((

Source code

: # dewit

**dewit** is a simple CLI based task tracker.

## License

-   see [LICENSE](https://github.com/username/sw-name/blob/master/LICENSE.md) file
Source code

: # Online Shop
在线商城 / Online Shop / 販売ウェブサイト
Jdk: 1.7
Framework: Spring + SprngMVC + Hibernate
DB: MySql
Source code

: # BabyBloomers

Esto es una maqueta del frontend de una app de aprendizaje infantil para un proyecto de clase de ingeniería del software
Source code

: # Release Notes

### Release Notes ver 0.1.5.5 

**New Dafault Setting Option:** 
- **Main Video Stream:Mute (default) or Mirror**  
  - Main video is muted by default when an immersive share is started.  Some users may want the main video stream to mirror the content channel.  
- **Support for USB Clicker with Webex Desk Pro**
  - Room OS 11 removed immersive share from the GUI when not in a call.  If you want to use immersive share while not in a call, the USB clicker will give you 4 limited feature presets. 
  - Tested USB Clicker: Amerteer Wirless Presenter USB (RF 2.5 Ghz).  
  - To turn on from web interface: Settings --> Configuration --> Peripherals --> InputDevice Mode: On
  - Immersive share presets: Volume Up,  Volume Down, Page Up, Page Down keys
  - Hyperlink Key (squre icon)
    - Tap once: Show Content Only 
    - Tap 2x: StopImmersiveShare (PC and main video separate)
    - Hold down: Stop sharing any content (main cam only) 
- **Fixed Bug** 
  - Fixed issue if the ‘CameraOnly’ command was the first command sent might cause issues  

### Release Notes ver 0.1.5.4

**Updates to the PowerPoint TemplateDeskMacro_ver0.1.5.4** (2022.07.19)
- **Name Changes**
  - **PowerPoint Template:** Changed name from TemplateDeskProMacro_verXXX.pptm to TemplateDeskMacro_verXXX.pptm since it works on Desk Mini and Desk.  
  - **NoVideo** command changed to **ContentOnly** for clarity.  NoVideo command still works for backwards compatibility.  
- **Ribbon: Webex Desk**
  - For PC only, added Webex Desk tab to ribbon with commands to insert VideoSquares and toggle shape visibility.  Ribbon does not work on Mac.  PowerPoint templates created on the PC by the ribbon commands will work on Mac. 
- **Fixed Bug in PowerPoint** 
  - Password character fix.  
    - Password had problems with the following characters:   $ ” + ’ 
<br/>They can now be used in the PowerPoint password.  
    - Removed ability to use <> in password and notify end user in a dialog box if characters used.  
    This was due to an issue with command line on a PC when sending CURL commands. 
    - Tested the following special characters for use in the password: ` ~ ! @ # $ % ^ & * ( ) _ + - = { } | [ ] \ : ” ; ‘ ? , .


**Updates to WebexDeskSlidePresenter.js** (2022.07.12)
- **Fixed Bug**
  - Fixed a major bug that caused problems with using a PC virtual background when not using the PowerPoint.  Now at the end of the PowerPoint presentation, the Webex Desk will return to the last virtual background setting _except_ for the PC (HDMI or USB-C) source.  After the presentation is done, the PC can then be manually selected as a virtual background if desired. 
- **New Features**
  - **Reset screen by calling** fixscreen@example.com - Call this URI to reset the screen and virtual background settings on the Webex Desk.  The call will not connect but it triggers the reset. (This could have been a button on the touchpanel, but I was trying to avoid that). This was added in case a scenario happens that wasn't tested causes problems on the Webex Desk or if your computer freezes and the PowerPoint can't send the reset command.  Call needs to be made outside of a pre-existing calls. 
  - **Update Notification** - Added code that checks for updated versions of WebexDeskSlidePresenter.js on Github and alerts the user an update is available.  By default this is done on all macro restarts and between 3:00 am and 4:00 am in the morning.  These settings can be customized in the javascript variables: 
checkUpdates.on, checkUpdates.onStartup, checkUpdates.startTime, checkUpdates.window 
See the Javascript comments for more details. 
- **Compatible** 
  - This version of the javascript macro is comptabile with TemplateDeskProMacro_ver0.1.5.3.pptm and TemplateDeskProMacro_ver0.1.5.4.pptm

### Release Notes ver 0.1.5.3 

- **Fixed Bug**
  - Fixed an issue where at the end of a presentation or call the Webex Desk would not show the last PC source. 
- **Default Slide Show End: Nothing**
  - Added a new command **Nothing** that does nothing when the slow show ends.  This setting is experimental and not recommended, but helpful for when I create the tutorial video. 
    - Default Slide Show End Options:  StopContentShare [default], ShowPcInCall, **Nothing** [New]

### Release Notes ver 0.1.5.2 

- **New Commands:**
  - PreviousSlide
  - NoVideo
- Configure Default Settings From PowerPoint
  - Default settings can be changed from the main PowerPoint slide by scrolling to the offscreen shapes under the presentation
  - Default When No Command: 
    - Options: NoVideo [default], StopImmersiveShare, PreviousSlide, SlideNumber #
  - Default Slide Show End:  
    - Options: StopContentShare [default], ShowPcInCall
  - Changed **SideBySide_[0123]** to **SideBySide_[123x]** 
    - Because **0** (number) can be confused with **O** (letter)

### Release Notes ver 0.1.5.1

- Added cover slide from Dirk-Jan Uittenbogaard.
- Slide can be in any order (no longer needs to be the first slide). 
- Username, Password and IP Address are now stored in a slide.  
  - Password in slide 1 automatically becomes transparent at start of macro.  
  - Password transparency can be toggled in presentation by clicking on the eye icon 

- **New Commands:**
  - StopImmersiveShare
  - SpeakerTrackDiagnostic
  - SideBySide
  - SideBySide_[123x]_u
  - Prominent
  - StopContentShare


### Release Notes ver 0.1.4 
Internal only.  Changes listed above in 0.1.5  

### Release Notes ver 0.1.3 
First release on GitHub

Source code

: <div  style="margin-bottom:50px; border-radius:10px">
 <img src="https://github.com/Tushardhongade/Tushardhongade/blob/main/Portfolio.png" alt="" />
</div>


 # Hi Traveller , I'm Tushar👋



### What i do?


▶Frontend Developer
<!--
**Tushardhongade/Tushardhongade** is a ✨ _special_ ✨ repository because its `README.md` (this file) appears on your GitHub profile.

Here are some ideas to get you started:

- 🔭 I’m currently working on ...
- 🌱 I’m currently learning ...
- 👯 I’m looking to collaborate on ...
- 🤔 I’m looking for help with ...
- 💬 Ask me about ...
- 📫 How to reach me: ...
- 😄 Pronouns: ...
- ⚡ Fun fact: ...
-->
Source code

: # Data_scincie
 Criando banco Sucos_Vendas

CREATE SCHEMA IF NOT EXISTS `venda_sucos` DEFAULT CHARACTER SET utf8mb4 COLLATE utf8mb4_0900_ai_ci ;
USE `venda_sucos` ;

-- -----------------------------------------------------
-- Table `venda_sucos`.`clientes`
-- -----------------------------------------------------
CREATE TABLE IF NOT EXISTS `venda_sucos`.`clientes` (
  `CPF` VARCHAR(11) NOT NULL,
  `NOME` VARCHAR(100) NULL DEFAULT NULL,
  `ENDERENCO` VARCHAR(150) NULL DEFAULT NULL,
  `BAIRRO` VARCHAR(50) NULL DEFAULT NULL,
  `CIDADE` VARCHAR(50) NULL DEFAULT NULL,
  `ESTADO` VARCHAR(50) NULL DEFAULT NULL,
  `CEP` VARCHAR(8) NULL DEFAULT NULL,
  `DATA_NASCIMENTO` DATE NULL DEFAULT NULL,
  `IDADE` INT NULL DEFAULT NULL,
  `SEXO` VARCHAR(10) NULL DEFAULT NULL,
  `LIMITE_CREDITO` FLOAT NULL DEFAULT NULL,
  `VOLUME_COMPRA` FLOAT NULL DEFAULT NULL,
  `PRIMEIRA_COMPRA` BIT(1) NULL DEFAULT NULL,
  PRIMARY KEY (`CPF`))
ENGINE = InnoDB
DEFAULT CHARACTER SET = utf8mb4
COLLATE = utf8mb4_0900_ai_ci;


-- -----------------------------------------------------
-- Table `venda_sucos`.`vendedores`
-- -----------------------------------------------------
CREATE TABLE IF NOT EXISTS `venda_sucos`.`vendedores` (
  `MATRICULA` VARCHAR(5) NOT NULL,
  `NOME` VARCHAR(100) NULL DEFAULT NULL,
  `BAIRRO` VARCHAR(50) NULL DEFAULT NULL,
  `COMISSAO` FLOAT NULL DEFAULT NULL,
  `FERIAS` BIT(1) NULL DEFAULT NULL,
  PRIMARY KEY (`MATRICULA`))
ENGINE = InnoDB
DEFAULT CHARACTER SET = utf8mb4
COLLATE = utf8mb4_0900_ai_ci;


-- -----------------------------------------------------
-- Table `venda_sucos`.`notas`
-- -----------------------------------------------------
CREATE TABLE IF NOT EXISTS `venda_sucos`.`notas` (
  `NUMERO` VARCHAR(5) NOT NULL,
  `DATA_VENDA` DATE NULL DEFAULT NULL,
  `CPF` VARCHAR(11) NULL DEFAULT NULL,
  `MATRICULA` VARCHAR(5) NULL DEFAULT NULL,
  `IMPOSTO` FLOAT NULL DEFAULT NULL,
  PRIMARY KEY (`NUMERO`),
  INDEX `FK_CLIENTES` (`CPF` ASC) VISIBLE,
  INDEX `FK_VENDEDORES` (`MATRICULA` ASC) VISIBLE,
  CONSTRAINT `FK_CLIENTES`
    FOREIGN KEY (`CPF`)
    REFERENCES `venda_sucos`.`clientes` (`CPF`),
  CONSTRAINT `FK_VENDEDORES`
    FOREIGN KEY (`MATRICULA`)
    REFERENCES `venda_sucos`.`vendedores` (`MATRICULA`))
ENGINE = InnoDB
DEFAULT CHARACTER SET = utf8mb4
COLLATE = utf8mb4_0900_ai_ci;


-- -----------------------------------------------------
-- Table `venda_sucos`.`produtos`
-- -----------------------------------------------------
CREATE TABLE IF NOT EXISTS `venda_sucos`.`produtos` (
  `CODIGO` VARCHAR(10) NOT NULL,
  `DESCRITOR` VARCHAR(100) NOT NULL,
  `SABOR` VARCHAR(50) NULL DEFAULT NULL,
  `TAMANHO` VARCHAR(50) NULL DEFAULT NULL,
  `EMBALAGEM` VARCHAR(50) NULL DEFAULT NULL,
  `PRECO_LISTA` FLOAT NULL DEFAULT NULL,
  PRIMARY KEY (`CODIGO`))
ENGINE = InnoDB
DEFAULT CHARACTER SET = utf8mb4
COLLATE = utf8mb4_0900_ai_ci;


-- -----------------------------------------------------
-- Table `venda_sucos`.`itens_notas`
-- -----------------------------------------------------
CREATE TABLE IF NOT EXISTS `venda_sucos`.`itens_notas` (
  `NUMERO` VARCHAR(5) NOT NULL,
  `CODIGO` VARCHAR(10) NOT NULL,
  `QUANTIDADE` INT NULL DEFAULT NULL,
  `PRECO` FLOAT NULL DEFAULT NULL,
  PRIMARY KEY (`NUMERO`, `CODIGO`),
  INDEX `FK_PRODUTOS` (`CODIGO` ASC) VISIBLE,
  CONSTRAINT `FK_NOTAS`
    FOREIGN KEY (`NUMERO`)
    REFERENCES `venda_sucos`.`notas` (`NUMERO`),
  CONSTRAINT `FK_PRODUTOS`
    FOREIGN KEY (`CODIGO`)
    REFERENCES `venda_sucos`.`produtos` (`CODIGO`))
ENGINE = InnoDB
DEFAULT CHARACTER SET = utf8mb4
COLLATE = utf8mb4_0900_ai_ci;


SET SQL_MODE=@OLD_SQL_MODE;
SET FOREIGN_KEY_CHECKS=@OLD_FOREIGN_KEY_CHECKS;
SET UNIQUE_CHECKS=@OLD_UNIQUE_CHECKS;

))

WORK ITEM: Lines in the material above that contain "VISIBLE": how many are there? Reply with the number only.

OUTPUT OF THE TASK: 3